The mutterings of a passing turkey flock can be a precursor for a feeling of wonder — one of the primary feelings that make life in this confusing and bewildering world truly worth living.
Image by skeeze
from Pixabay
Here in Gentle World, the only reminder of the upcoming holiday is the
occasional sound of free-living turkeys, chatting among themselves as they
wander by our property during their meanderings around the neighborhood that
surrounds us.
The extraordinary sounds issuing forth from throats belonging to birds
beyond my scope of vision translate inside my heart into feelings of delight
in response, for which I am filled with gratitude. I’ve said in previous
Novembers that to be blessed with a sighting of a turkey free in nature is
all the Thanksgiving I need, but I have learned this year that I’m almost as
content to settle for hearing one of their voices. I am officially thankful.

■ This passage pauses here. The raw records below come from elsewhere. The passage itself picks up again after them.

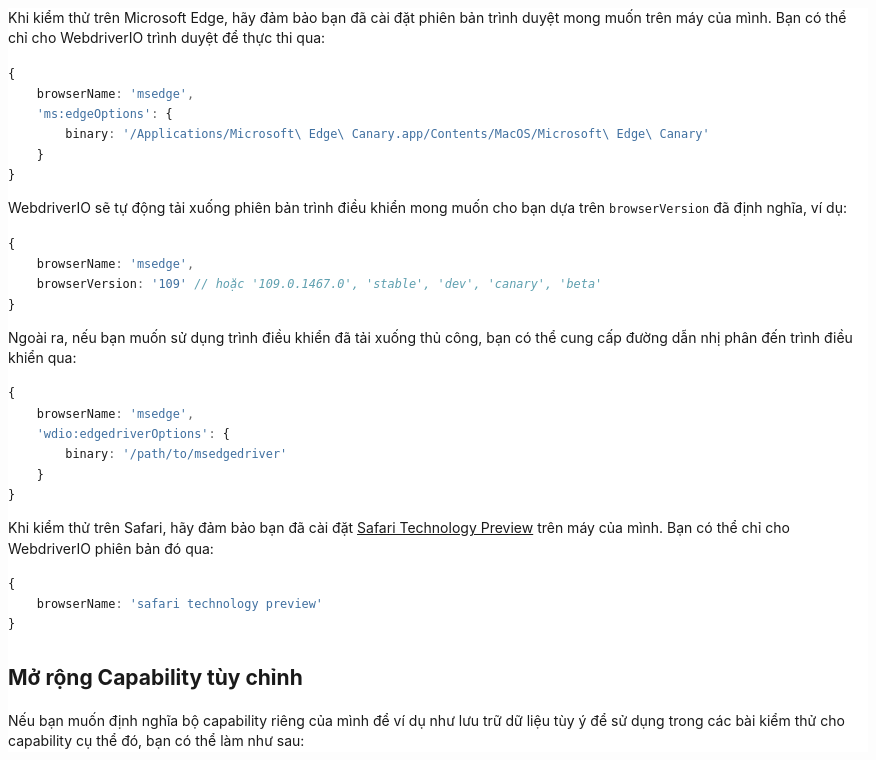 </TabItem>
<TabItem value="msedge">

Khi kiểm thử trên Microsoft Edge, hãy đảm bảo bạn đã cài đặt phiên bản trình duyệt mong muốn trên máy của mình. Bạn có thể chỉ cho WebdriverIO trình duyệt để thực thi qua:

```ts
{
    browserName: 'msedge',
    'ms:edgeOptions': {
        binary: '/Applications/Microsoft\ Edge\ Canary.app/Contents/MacOS/Microsoft\ Edge\ Canary'
    }
}
```

WebdriverIO sẽ tự động tải xuống phiên bản trình điều khiển mong muốn cho bạn dựa trên `browserVersion` đã định nghĩa, ví dụ:

```ts
{
    browserName: 'msedge',
    browserVersion: '109' // hoặc '109.0.1467.0', 'stable', 'dev', 'canary', 'beta'
}
```

Ngoài ra, nếu bạn muốn sử dụng trình điều khiển đã tải xuống thủ công, bạn có thể cung cấp đường dẫn nhị phân đến trình điều khiển qua:

```ts
{
    browserName: 'msedge',
    'wdio:edgedriverOptions': {
        binary: '/path/to/msedgedriver'
    }
}
```

</TabItem>
<TabItem value="safari">

Khi kiểm thử trên Safari, hãy đảm bảo bạn đã cài đặt [Safari Technology Preview](https://developer.apple.com/safari/technology-preview/) trên máy của mình. Bạn có thể chỉ cho WebdriverIO phiên bản đó qua:

```ts
{
    browserName: 'safari technology preview'
}
```

</TabItem>
</Tabs>

## Mở rộng Capability tùy chỉnh

Nếu bạn muốn định nghĩa bộ capability riêng của mình để ví dụ như lưu trữ dữ liệu tùy ý để sử dụng trong các bài kiểm thử cho capability cụ thể đó, bạn có thể làm như sau:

But as we approach the seasonal massacre of which these magnificent birds
have become perversely and paradoxically symbolic, the momentary burst of
happiness granted to me by those calls from my nomadic neighbors is all too
quickly interrupted by the painful reminder of who these individuals are
considered to be by almost everyone else of my kind: bodies without souls
entitled to not even the most basic of birthrights — life itself.
At any time of year, it’s hard to be overly thankful for the comparative
freedom these non-captive birds enjoy, knowing that they live their lives in
the constant threat of becoming targets for those who kill for the sheer
thrill they somehow find in taking the life of another. Yes, even here in
the relative tranquility of Hawaii Island, the selfsame winged wanderers
whose sudden appearance makes my heart leap for joy could tomorrow become
the next victims of human hunters closing in for the kill.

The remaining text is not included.